• Photo by Wesley Tingey on Unsplash

In the last three weeks, I’ve been on the road a lot, out of a total of eleven changes of location I’ve done a whole nine by plane. This is a good reason for me to take a closer look at the current price war and its influence on traveling above the clouds. Within the framework of a small mini-series, I will deal above all with the phenomenon of “cheap flying” in German and European travel as well as its future. One thing is already certain: It’s not sustainable!
Part III: Demand me! Will you?

Beside the described “Flygskam”, which mainly refers to passengers and their behaviour on the flight, it is also possible to change the perspective. Here is a little more of something that companies should be worried about, or ashamed of.

Passengers vs. Airlines

When you go on a journey, there is a lot to sue about. Around 60 lawsuits per day are filed at the district court alone in Frankfurt because airlines do not pay compensation for delays or cancellations. In the past two years, the number of lawsuits filed by passengers against airlines has tripled. At some courts in Germany, the file covers have already become scarce. The German Judges’ Association describes the situation as very serious and demands help from the government.
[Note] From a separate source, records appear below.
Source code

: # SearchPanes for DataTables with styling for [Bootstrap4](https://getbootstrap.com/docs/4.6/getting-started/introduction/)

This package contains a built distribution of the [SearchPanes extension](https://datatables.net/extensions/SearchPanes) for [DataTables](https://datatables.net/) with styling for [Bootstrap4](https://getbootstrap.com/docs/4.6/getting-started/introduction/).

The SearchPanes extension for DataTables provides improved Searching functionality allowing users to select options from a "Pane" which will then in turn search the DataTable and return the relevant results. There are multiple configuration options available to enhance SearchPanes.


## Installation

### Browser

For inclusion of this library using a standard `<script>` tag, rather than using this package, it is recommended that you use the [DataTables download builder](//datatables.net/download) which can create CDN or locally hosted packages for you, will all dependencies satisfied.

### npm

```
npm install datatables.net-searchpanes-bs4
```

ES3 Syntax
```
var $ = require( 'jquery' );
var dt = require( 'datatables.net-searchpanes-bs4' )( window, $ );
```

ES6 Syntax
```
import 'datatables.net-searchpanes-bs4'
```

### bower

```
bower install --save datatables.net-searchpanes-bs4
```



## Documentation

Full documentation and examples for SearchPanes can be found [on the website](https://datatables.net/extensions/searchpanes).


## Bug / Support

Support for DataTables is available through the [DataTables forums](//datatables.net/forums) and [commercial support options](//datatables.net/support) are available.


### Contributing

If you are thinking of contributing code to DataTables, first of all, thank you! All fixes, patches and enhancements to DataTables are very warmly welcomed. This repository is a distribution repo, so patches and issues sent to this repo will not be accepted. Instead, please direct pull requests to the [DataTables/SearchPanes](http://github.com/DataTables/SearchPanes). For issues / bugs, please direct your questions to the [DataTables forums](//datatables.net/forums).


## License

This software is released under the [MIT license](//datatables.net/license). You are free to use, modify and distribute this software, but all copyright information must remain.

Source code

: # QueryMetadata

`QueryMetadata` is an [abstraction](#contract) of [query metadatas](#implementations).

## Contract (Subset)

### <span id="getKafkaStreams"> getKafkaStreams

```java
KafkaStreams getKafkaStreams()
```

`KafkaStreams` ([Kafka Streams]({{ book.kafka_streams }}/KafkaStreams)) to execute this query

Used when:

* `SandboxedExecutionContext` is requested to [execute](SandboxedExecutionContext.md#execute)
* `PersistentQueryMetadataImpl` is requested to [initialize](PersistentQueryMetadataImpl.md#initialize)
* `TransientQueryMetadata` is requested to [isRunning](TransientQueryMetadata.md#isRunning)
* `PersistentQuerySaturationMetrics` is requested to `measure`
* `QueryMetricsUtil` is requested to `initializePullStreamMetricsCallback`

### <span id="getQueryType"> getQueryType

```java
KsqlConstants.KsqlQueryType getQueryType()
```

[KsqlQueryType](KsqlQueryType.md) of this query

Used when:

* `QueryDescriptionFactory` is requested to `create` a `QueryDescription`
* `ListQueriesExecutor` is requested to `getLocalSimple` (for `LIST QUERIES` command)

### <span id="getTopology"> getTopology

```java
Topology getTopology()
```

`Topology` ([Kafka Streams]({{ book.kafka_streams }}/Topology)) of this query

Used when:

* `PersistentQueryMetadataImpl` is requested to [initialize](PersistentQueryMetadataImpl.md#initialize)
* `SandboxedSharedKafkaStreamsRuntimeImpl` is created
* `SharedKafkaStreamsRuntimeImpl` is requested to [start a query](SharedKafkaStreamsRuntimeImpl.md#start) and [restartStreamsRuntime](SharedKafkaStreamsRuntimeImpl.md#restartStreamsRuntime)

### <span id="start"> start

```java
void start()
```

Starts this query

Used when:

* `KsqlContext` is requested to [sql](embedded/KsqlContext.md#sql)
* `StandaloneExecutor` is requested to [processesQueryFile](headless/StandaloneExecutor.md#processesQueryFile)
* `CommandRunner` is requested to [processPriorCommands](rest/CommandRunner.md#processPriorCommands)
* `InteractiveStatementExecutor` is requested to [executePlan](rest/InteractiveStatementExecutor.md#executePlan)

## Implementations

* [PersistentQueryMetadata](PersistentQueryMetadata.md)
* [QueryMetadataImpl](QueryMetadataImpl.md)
It is currently a feat of strength for the courts to cope with the proceedings. One of the consequences is that enormous procedural backlogs arise, which means that orders in other cases can no longer be issued promptly. At the district court in Frankfurt, 60 percent of all civil lawsuits are currently about air passenger rights. There were 5,217 of these cases in 2017, and the increase since then has been rapid. In 2018 there were already 8,720 such lawsuits, for 2019 the lawyers expect about 16,000 passenger lawsuits. This corresponds to a tripling of the figure within two years.

The rights of passengers

If flights are cancelled or delayed by hours, the EU Regulation 261 provides for compensation of up to 600 euros. The Regulation states, moreover, that compensation cannot be claimed if the delay or cancellation of the flight is due to exceptional circumstances. Obviously, the potential for dispute lies in the interpretation of these circumstances.
Passenger portals on the Internet, such as www.fairplane.org, offer those affected to sue for the money on their behalf. In return, they are then entitled to a percentage share. Last year, fairplane alone filed 25,000 lawsuits. These lawsuits mainly concern low-cost airlines, which may apparently use the lawsuit as a filter. This would mean that all claims filed there would not even be processed. Only when a claim is brought to court will the claim be examined. Most lawsuits are then “paid away” immediately.
The low-cost airlines defend themselves against this common accusation and claim to adhere to the EU regulation. Legal actions are actually not even necessary.
At the district court in Frankfurt the matter is seen quite differently. Many airlines simply did not pay for flight delays or cancellations without complaint.
If one considers that a large number of the claims that are asserted are not paid out of court, but are undisputedly settled as soon as an action is filed, one could conclude that it is indeed the case that the passengers concerned do not assert their claims in court. It is therefore quite possible to get the impression that this has in the meantime become a common business model.
Judges demand that airlines that do not pay justified claims be severely punished so that the courts do not suffocate in passenger actions. I endorse this demand for government support, because the price war must not be fought on the back of our courts!
And I cannot say whether better payment behaviour would have led to more bankruptcy or not, but it would push some airlines even closer to the abyss than they already are.


With these series readings, I wanted to illuminate the various parameters which influence the current situation in the low-cost flight segment. The existing oversupply of tickets, the growing competition of alternative means of transport or external factors, such as the ecological awareness of customers, form an environment for low-cost airlines in which it is very difficult to survive. The last article shows that some of these airlines apparently have little scruples and do not shy away from any means to survive, or at least not be next on the “death list”.
Of course the frequent flyers, like me, are happy about the low ticket prices, but we have to be aware that the current situation has no sustainability at all and the market has to and will consolidate sooner or later. We can be curious to see how the industry will develop in the low price segment.